The effects of environment on morphological evolution between 0<z<1.2 in the COSMOS Survey

Authors: P. L. Capak, R. G. Abraham, R. S. Ellis, B. Mobasher, N. Z. Scoville, K. Sheth, A. Koekemoer

12 pages, 13 figures, to appear in the COSMOS special issue of the ApJS

Abstract: We explore the evolution of the morphology density relation using the COSMOS-ACS survey and previous cluster studies. The Gini parameter measured in a Petrosian aperture is found to be an effective way of selecting early-type galaxies free from systematic effects with redshift. We find galaxies are transformed from late (spiral and irregular) to early (E+S0) type galaxies more rapidly in dense than sparse regions.
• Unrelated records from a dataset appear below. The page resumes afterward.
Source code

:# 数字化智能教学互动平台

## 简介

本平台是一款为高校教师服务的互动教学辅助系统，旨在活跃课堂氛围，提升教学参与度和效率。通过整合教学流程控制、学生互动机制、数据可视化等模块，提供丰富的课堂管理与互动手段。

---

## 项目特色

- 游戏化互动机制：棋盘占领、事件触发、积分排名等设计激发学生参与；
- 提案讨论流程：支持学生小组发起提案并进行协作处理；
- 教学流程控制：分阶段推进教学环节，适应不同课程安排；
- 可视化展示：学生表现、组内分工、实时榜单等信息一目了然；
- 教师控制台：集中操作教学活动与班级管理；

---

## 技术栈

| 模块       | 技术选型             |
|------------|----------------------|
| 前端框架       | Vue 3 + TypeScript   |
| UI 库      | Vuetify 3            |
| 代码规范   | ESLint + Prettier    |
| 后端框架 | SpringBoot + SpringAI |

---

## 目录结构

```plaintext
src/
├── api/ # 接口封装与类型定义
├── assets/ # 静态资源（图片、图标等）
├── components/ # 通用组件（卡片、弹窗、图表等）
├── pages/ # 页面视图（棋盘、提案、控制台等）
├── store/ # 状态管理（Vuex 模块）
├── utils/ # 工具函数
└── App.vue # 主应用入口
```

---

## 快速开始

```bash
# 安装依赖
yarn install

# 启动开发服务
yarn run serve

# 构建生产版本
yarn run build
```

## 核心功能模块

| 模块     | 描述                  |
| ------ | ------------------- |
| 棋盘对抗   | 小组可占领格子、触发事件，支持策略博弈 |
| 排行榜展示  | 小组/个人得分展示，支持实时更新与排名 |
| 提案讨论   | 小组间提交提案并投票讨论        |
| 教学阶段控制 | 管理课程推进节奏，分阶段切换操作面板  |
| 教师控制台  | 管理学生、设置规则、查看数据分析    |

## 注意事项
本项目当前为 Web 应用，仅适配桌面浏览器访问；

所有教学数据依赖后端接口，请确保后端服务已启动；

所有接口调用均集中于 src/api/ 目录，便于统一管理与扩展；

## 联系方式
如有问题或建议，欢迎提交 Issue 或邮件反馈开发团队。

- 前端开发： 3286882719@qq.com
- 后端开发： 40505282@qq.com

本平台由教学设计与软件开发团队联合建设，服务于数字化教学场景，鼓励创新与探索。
At a given density, the early-type fraction grows constantly with cosmic time, but the growth rate increases with density as a power law of index $0.29\pm0.02$. However, at densities below 100 galaxies per Mpc$^{2}$ no evolution is found at $z>0.4$. In contrast the star-formation-density relation shows strong evolution at all densities and redshifts, suggesting different physical mechanisms are responsible for the morphological and star formation transformation. We show photometric redshifts can measure local galaxy environment, but the present results are limited by photometric redshift error to densities above $\Sigma=3$ galaxies per Mpc$^{2}$.